Es geht freilich nicht nur um die persönlichen Befindlichkeiten des Präsidenten. Beim Umgang mit gesellschaftlichen Brandherden hat Obama Verstärkung von Black Lives Matter. Die Aktivisten haben Rassismus, Repression und weiße Privilegien zu Themen gemacht, so wie Occupy Wall Street soziale Ungleichheit und Raffgier. Konkrete Resultate brauchen jedoch ihre Zeit. Das historische Wahlrechtsgesetz wurde über Jahrzehnte hinweg erkämpft.
Bei der Außenpolitik zeigen Obama und offenbar ein beträchtlicher Teil von Politik und Medien neuen Realismus. Als er mit Journalisten über das Iran-Abkommen sprach, gab der Präsident zu verstehen, dass es ihm darum gehe, „Amerika von seiner Kriegsschiene herunterzuholen“, zitierte ihn das Magazin New Yorker. „Ich weiß heute, wie eine militärische Aktion zu unvorhergesehenen Konsequenzen führen kann“, so Obama. Er sei „demütiger geworden. Es wäre dumm, sogar tragisch, würden wir diese Gelegenheit nicht nutzen“.
Donald Trump und Co. verstehen sich aufs PR-Geschäft. Laut reden, Ressentiments ausnutzen, viel Geld ausgeben, vermeintlich volksnah den Freund des sprichwörtlichen kleinen Mannes spielen – im Fall der Republikaner des weißen Mannes.
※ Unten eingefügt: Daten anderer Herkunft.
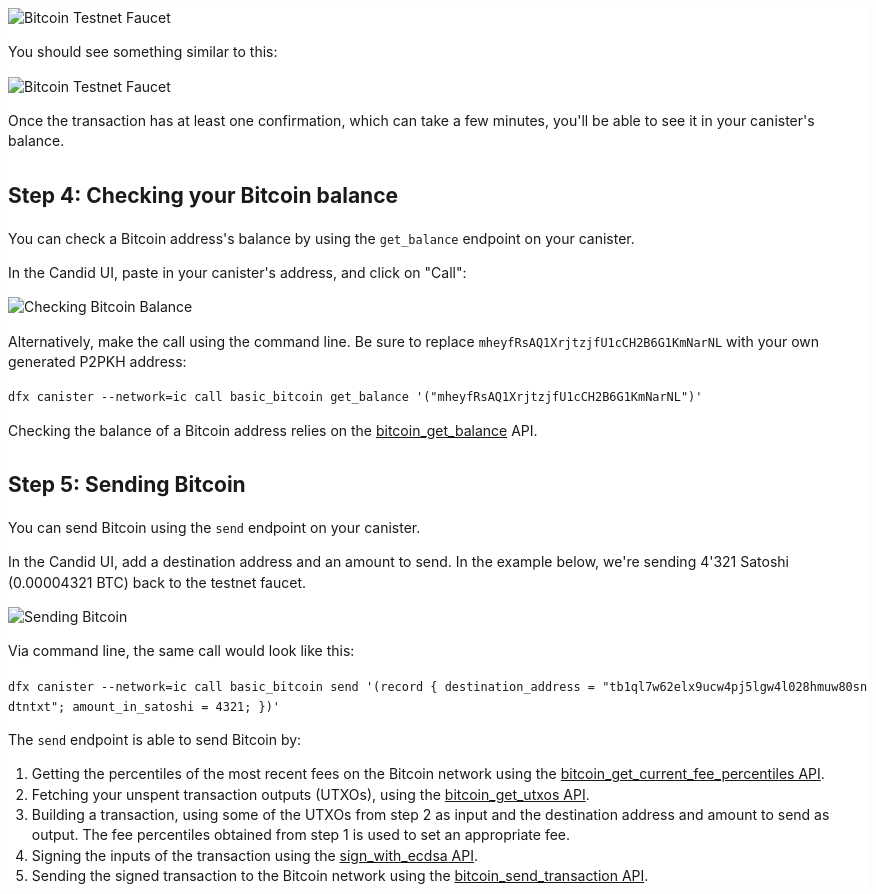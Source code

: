 ![Bitcoin Testnet Faucet](_attachments/bitcoin-testnet-faucet.png)

You should see something similar to this:

![Bitcoin Testnet Faucet](_attachments/bitcoin-testnet-faucet-received.png)


Once the transaction has at least one confirmation, which can take a few minutes,
you'll be able to see it in your canister's balance.

## Step 4: Checking your Bitcoin balance

You can check a Bitcoin address's balance by using the `get_balance` endpoint on your canister.

In the Candid UI, paste in your canister's address, and click on "Call":

![Checking Bitcoin Balance](_attachments/bitcoin-received-funds.png)

Alternatively, make the call using the command line. Be sure to replace `mheyfRsAQ1XrjtzjfU1cCH2B6G1KmNarNL` with your own generated P2PKH address:

```
dfx canister --network=ic call basic_bitcoin get_balance '("mheyfRsAQ1XrjtzjfU1cCH2B6G1KmNarNL")'
```

Checking the balance of a Bitcoin address relies on the [bitcoin_get_balance](https://internetcomputer.org/docs/current/references/ic-interface-spec/#ic-bitcoin_get_balance) API.

## Step 5: Sending Bitcoin

You can send Bitcoin using the `send` endpoint on your canister.

In the Candid UI, add a destination address and an amount to send. In the example
below, we're sending 4'321 Satoshi (0.00004321 BTC) back to the testnet faucet.

![Sending Bitcoin](_attachments/bitcoin-send-transaction.png)

Via command line, the same call would look like this:

```
dfx canister --network=ic call basic_bitcoin send '(record { destination_address = "tb1ql7w62elx9ucw4pj5lgw4l028hmuw80sndtntxt"; amount_in_satoshi = 4321; })'
```

The `send` endpoint is able to send Bitcoin by:

1. Getting the percentiles of the most recent fees on the Bitcoin network using the [bitcoin_get_current_fee_percentiles API](https://internetcomputer.org/docs/current/references/ic-interface-spec/#ic-bitcoin_get_current_fee_percentiles).
2. Fetching your unspent transaction outputs (UTXOs), using the [bitcoin_get_utxos API](https://internetcomputer.org/docs/current/references/ic-interface-spec/#ic-bitcoin_get_utxos).
3. Building a transaction, using some of the UTXOs from step 2 as input and the destination address and amount to send as output.
   The fee percentiles obtained from step 1 is used to set an appropriate fee.
4. Signing the inputs of the transaction using the [sign_with_ecdsa API](https://internetcomputer.org/docs/current/references/ic-interface-spec/#ic-sign_with_ecdsa).
5. Sending the signed transaction to the Bitcoin network using the [bitcoin_send_transaction API](https://internetcomputer.org/docs/current/references/ic-interface-spec/#ic-bitcoin_send_transaction).
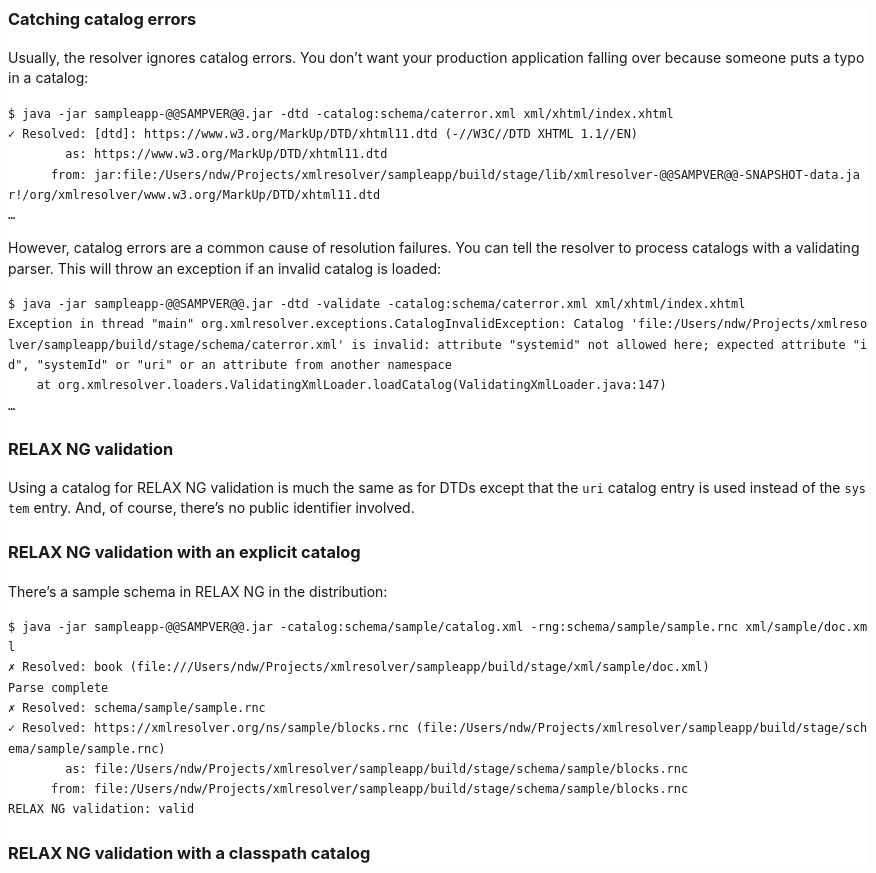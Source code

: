 ### Catching catalog errors

Usually, the resolver ignores catalog errors. You don’t want your production application
falling over because someone puts a typo in a catalog:

```
$ java -jar sampleapp-@@SAMPVER@@.jar -dtd -catalog:schema/caterror.xml xml/xhtml/index.xhtml
✓ Resolved: [dtd]: https://www.w3.org/MarkUp/DTD/xhtml11.dtd (-//W3C//DTD XHTML 1.1//EN)
        as: https://www.w3.org/MarkUp/DTD/xhtml11.dtd
      from: jar:file:/Users/ndw/Projects/xmlresolver/sampleapp/build/stage/lib/xmlresolver-@@SAMPVER@@-SNAPSHOT-data.jar!/org/xmlresolver/www.w3.org/MarkUp/DTD/xhtml11.dtd
…
```

However, catalog errors are a common cause of resolution failures. You can tell the
resolver to process catalogs with a validating parser. This will throw an exception
if an invalid catalog is loaded:

```
$ java -jar sampleapp-@@SAMPVER@@.jar -dtd -validate -catalog:schema/caterror.xml xml/xhtml/index.xhtml
Exception in thread "main" org.xmlresolver.exceptions.CatalogInvalidException: Catalog 'file:/Users/ndw/Projects/xmlresolver/sampleapp/build/stage/schema/caterror.xml' is invalid: attribute "systemid" not allowed here; expected attribute "id", "systemId" or "uri" or an attribute from another namespace
	at org.xmlresolver.loaders.ValidatingXmlLoader.loadCatalog(ValidatingXmlLoader.java:147)
…
```

### RELAX NG validation

Using a catalog for RELAX NG validation is much the same as for DTDs except that the
`uri` catalog entry is used instead of the `system` entry. And, of course, there’s no
public identifier involved.

### RELAX NG validation with an explicit catalog

There’s a sample schema in RELAX NG in the distribution:

```
$ java -jar sampleapp-@@SAMPVER@@.jar -catalog:schema/sample/catalog.xml -rng:schema/sample/sample.rnc xml/sample/doc.xml
✗ Resolved: book (file:///Users/ndw/Projects/xmlresolver/sampleapp/build/stage/xml/sample/doc.xml)
Parse complete
✗ Resolved: schema/sample/sample.rnc
✓ Resolved: https://xmlresolver.org/ns/sample/blocks.rnc (file:/Users/ndw/Projects/xmlresolver/sampleapp/build/stage/schema/sample/sample.rnc)
        as: file:/Users/ndw/Projects/xmlresolver/sampleapp/build/stage/schema/sample/blocks.rnc
      from: file:/Users/ndw/Projects/xmlresolver/sampleapp/build/stage/schema/sample/blocks.rnc
RELAX NG validation: valid
```

### RELAX NG validation with a classpath catalog
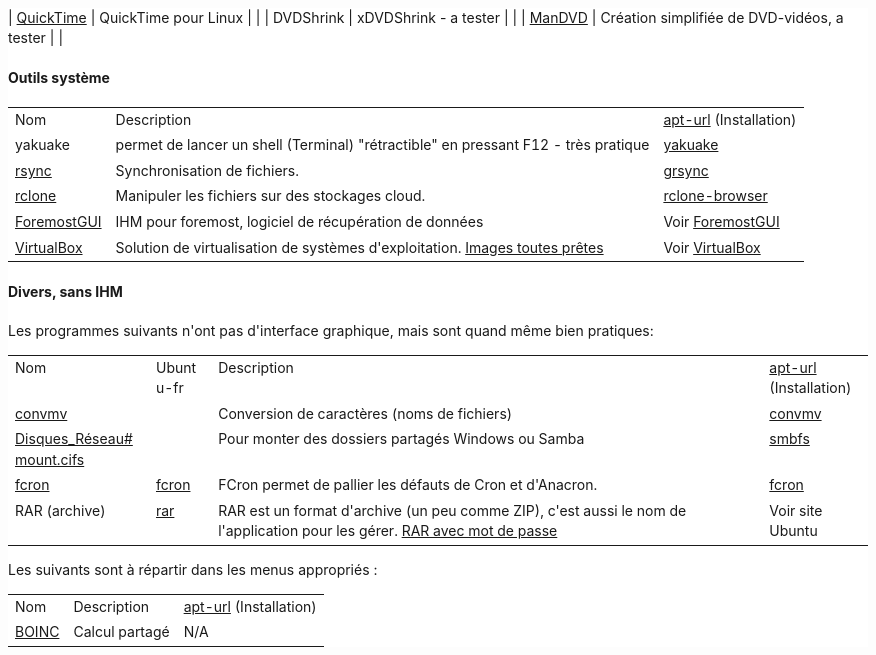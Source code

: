 | [QuickTime](QuickTime)                               | QuickTime pour Linux                                                                                                                                                             |                                                                                   |
| DVDShrink                                            | xDVDShrink - a tester                                                                                                                                                            |                                                                                   |
| [ManDVD](http://doc.ubuntu-fr.org/mandvd)            | Création simplifiée de DVD-vidéos, a tester                                                                                                                                      |                                                                                   |

#### Outils système

|                                                     |                                                                                                                |                                                          |
| --------------------------------------------------- | -------------------------------------------------------------------------------------------------------------- | -------------------------------------------------------- |
| Nom                                                 | Description                                                                                                    | [apt-url](Apt-url) (Installation)                        |
| yakuake                                             | permet de lancer un shell (Terminal) "rétractible" en pressant F12 - très pratique                             | [yakuake](apt://yakuake)                                 |
| [rsync](soft/rsync)                                 | Synchronisation de fichiers.                                                                                   | [grsync](apt://grsync)                                   |
| [rclone](soft/rclone)                               | Manipuler les fichiers sur des stockages cloud.                                                                | [rclone-browser](apt://rclone-browser)                   |
| [ForemostGUI](http://doc.ubuntu-fr.org/foremostgui) | IHM pour foremost, logiciel de récupération de données                                                         | Voir [ForemostGUI](http://doc.ubuntu-fr.org/foremostgui) |
| [VirtualBox](http://doc.ubuntu-fr.org/virtualbox)   | Solution de virtualisation de systèmes d'exploitation. [Images toutes prêtes](http://virtualboxes.org/images/) | Voir [VirtualBox](http://doc.ubuntu-fr.org/virtualbox)   |

#### Divers, sans IHM

Les programmes suivants n'ont pas d'interface graphique, mais sont quand
même bien pratiques:

|                                                        |                                         |                                                                                                                                                                                |                                   |
| ------------------------------------------------------ | --------------------------------------- | ------------------------------------------------------------------------------------------------------------------------------------------------------------------------------ | --------------------------------- |
| Nom                                                    | Ubuntu-fr                               | Description                                                                                                                                                                    | [apt-url](Apt-url) (Installation) |
| [convmv](Convmv)                                       |                                         | Conversion de caractères (noms de fichiers)                                                                                                                                    | [convmv](apt://convmv)            |
| [Disques_Réseau#mount.cifs](Disques_Réseau#mount.cifs) |                                         | Pour monter des dossiers partagés Windows ou Samba                                                                                                                             | [smbfs](apt://smbfs)              |
| [fcron](Fcron)                                         | [fcron](http://doc.ubuntu-fr.org/fcron) | FCron permet de pallier les défauts de Cron et d'Anacron.                                                                                                                      | [fcron](apt://fcron)              |
| RAR (archive)                                          | [rar](http://doc.ubuntu-fr.org/rar)     | RAR est un format d'archive (un peu comme ZIP), c'est aussi le nom de l'application pour les gérer. [RAR avec mot de passe](http://forum.ubuntu-fr.org/viewtopic.php?id=83892) | Voir site Ubuntu                  |

Les suivants sont à répartir dans les menus appropriés :

|                                                             |                                                            |                                                    |
| ----------------------------------------------------------- | ---------------------------------------------------------- | -------------------------------------------------- |
| Nom                                                         | Description                                                | [apt-url](Apt-url) (Installation)                  |
| [BOINC](BOINC)                                              | Calcul partagé                                             | N/A                                                |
Die Zukunft dagegen liegt bei Barack Obama, besonders beim guten Obama und der Koalition, die ihn 2008 und 2012 ins Weiße Haus gebracht hat: ethnische Minderheiten, junge Menschen, Frauen, progressive Weiße. Wenn die Demokraten ihre Leuten wirklich mobilisieren, haben die republikanischen Anwärter keine Chancen. Man muss sich den republikanischen Vorwahlkampf gar nicht antun.